Work task. Return only the line that contains "The M/84 camouflage" and each line after it, through the last line of the data below, copied exactly.
- Opening Delimiter -
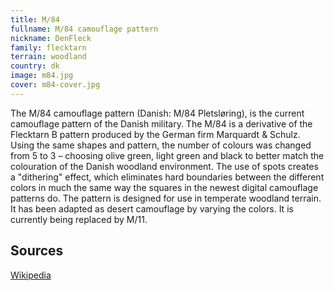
 ```yaml
---
title: M/84
fullname: M/84 camouflage pattern
nickname: DenFleck
family: flecktarn
terrain: woodland
country: dk
image: m84.jpg
cover: m84-cover.jpg
---
```

The M/84 camouflage pattern (Danish: M/84 Pletsløring), is the current camouflage pattern of the Danish military. The M/84 is a derivative of the Flecktarn B pattern produced by the German firm Marquardt & Schulz. Using the same shapes and pattern, the number of colours was changed from 5 to 3 – choosing olive green, light green and black to better match the colouration of the Danish woodland environment. The use of spots creates a "dithering" effect, which eliminates hard boundaries between the different colors in much the same way the squares in the newest digital camouflage patterns do. The pattern is designed for use in temperate woodland terrain. It has been adapted as desert camouflage by varying the colors. It is currently being replaced by M/11.

Sources
-------
[Wikipedia](https://en.wikipedia.org/wiki/M84_camouflage_pattern)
- Closing Delimiter -
Completed task.
The M/84 camouflage pattern (Danish: M/84 Pletsløring), is the current camouflage pattern of the Danish military. The M/84 is a derivative of the Flecktarn B pattern produced by the German firm Marquardt & Schulz. Using the same shapes and pattern, the number of colours was changed from 5 to 3 – choosing olive green, light green and black to better match the colouration of the Danish woodland environment. The use of spots creates a "dithering" effect, which eliminates hard boundaries between the different colors in much the same way the squares in the newest digital camouflage patterns do. The pattern is designed for use in temperate woodland terrain. It has been adapted as desert camouflage by varying the colors. It is currently being replaced by M/11.

Sources
-------
[Wikipedia](https://en.wikipedia.org/wiki/M84_camouflage_pattern)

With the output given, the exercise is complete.